> [WHAT IS NEEDED]: Go through the entries below and copy every line that holds the word "operazione".

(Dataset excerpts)
☆ ☆ ☆
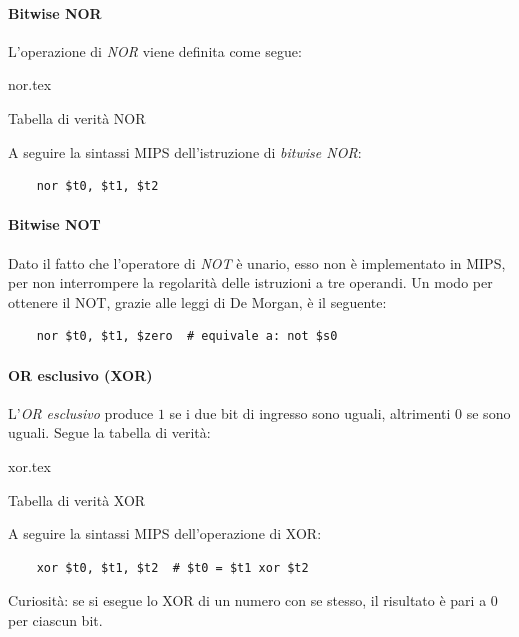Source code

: \documentclass[class=book, crop=false]{standalone}
\begin{document}
\paragraph{Bitwise NOR}
L'operazione di \emph{NOR} viene definita come segue:
\begin{table}[H]
	\centering
	{nor.tex}
	\caption{Tabella di verità NOR}
\end{table}

A seguire la sintassi MIPS dell'istruzione di \emph{bitwise NOR}:
\begin{verbatim}
	nor $t0, $t1, $t2
\end{verbatim}

\paragraph{Bitwise NOT}
Dato il fatto che l'operatore di \emph{NOT} è unario, esso non è implementato in MIPS, per non interrompere la regolarità delle istruzioni a tre operandi. Un modo per ottenere il NOT, grazie alle leggi di De Morgan, è il seguente:
\begin{verbatim}
	nor $t0, $t1, $zero  # equivale a: not $s0
\end{verbatim}

\paragraph{OR esclusivo (XOR)}
L'\emph{OR esclusivo} produce \(1\) se i due bit di ingresso sono uguali, altrimenti \(0\) se sono uguali. Segue la tabella di verità:
\begin{table}[H]
	\centering
	{xor.tex}
	\caption{Tabella di verità XOR}
\end{table}

A seguire la sintassi MIPS dell'operazione di XOR:
\begin{verbatim}
	xor $t0, $t1, $t2  # $t0 = $t1 xor $t2
\end{verbatim}

Curiosità: se si esegue lo XOR di un numero con se stesso, il risultato è pari a \(0\) per ciascun bit.
\end{document}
☆ ☆ ☆
> [TASK RESPONSE]:
L'operazione di \emph{NOR} viene definita come segue:
A seguire la sintassi MIPS dell'operazione di XOR:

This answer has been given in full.